GlycoDetect a Diabetic Prediction Model using ML
Archana Nikose1, Harsh Kuite2, Kalyani Mude2, Aniruddha Polke2, Nikita Nanhe2
1Assistant Professor, Department of CSE, Priyadarshini Bhagwati College of Engineering
2Student, Department of CSE, Priyadarshini Bhagwati College of Engineering
---------------------------------------------------------------------***---------------------------------------------------------------------
Abstract - This project focuses on using machine learning to predict a patient’s risk of developing diabetes based on a test. This database, compiled by the National Institute of Diabetes and Digestive and Kidney Diseases, contains health indicators for Pima Indian patients. The project involves several key steps: initial data, selecting a feature, selecting a model, updating the hyperparameter, and deploying it via the Flask web application. In the data preprocessing phase, feature scaling and normalization are used to standardize the dataset, while missing values and outliers are handled to ensure data integrity. Feature selection uses correlation matrix and recursive feature elimination (RFE) to reduce dimensionality and improve model efficiency. To ensure the model is optimized for latent data, the dataset is split into two parts: 66% for training and 34% for testing. Various machine learning algorithms are evaluated, including logistic regression, naive Bayes, K-nearest neighbours, decision trees, and support vector classifiers. Logistic regression was selected as the final model due to its accuracy on the test data (80.53%).
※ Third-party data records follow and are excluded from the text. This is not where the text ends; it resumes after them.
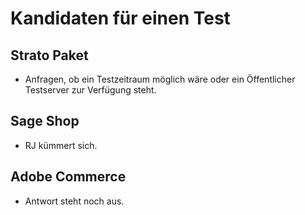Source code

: # Kandidaten für einen Test

## Strato Paket

- Anfragen, ob ein Testzeitraum möglich wäre oder ein Öffentlicher Testserver zur Verfügung steht.

## Sage Shop

- RJ kümmert sich.

## Adobe Commerce

- Antwort steht noch aus.
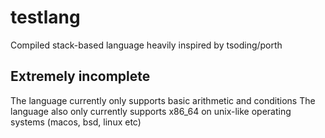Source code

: # testlang
Compiled stack-based language heavily inspired by tsoding/porth

## Extremely incomplete
The language currently only supports basic arithmetic and conditions
The language also only currently supports x86_64 on unix-like operating systems (macos, bsd, linux etc)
The model uses grid search for hyperparameter tuning to improve its performance. The training model is embedded in the Flask web application, allowing users to access health metrics and get real-time estimates of blood pressure. The system is designed to be user-friendly and scalable, providing a practical tool for early diagnosis of diabetes. All methods ensure that the model is accurate, reliable, and capable of making real-world predictions.
Keywords: prediction, diabetes, glucoses, insulin, machine learning, logistic regression, naive bayes, k-nearest neighbours, decision tree, support vector classifier.